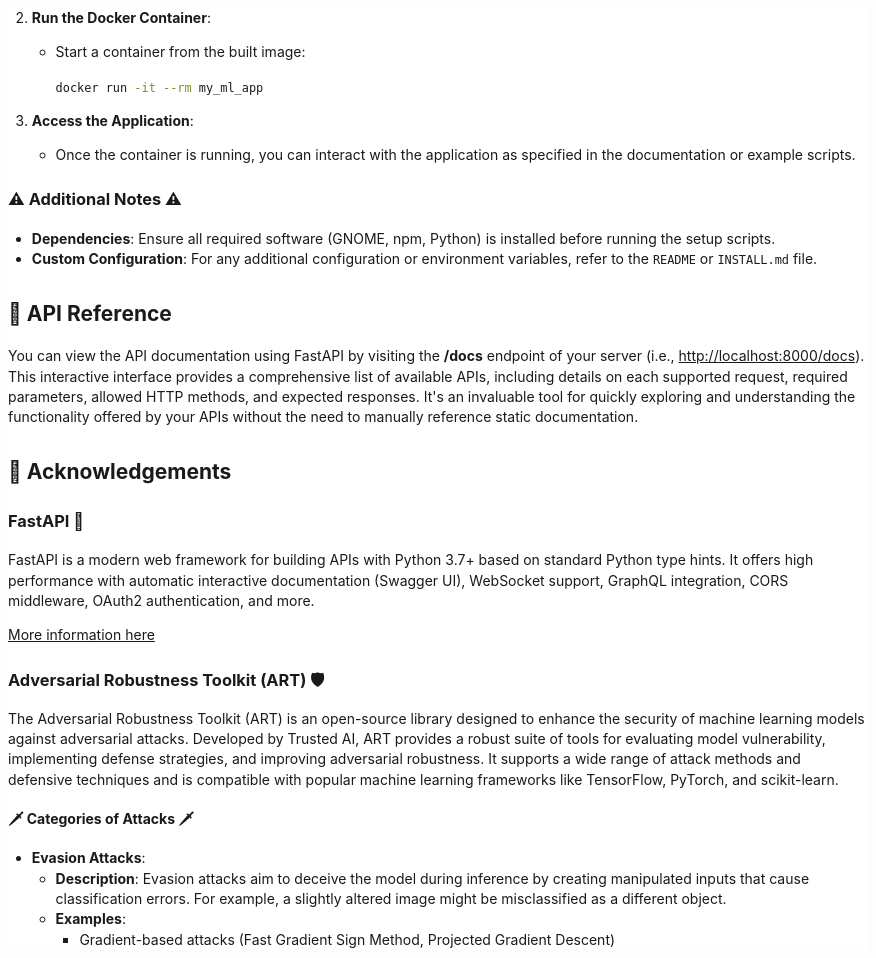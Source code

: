 2. **Run the Docker Container**:
   - Start a container from the built image:
     ```bash
     docker run -it --rm my_ml_app
     ```

3. **Access the Application**:
   - Once the container is running, you can interact with the application as specified in the documentation or example scripts.

### ⚠️ Additional Notes ⚠️

- **Dependencies**: Ensure all required software (GNOME, npm, Python) is installed before running the setup scripts.
- **Custom Configuration**: For any additional configuration or environment variables, refer to the `README` or `INSTALL.md` file.


## 📜 API Reference

You can view the API documentation using FastAPI by visiting the **/docs** endpoint of your server (i.e., [http://localhost:8000/docs](http://localhost:8000/docs)). This interactive interface provides a comprehensive list of available APIs, including details on each supported request, required parameters, allowed HTTP methods, and expected responses. It's an invaluable tool for quickly exploring and understanding the functionality offered by your APIs without the need to manually reference static documentation.


## 🙏 Acknowledgements

### FastAPI 🚀

FastAPI is a modern web framework for building APIs with Python 3.7+ based on standard Python type hints. It offers high performance with automatic interactive documentation (Swagger UI), WebSocket support, GraphQL integration, CORS middleware, OAuth2 authentication, and more.

[More information here](https://github.com/tiangolo/fastapi)

### Adversarial Robustness Toolkit (ART) 🛡️

The Adversarial Robustness Toolkit (ART) is an open-source library designed to enhance the security of machine learning models against adversarial attacks. Developed by Trusted AI, ART provides a robust suite of tools for evaluating model vulnerability, implementing defense strategies, and improving adversarial robustness. It supports a wide range of attack methods and defensive techniques and is compatible with popular machine learning frameworks like TensorFlow, PyTorch, and scikit-learn.

#### 🗡️ Categories of Attacks 🗡️

- **Evasion Attacks**:
  - **Description**: Evasion attacks aim to deceive the model during inference by creating manipulated inputs that cause classification errors. For example, a slightly altered image might be misclassified as a different object.
  - **Examples**: 
    - Gradient-based attacks (Fast Gradient Sign Method, Projected Gradient Descent)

------------------------

§ **YOUR INSTRUCTIONS**
Read the entries above, then pull out the lines that include "APIs".

§ **WRITTEN ANSWER**
You can view the API documentation using FastAPI by visiting the **/docs** endpoint of your server (i.e., [http://localhost:8000/docs](http://localhost:8000/docs)). This interactive interface provides a comprehensive list of available APIs, including details on each supported request, required parameters, allowed HTTP methods, and expected responses. It's an invaluable tool for quickly exploring and understanding the functionality offered by your APIs without the need to manually reference static documentation.
FastAPI is a modern web framework for building APIs with Python 3.7+ based on standard Python type hints. It offers high performance with automatic interactive documentation (Swagger UI), WebSocket support, GraphQL integration, CORS middleware, OAuth2 authentication, and more.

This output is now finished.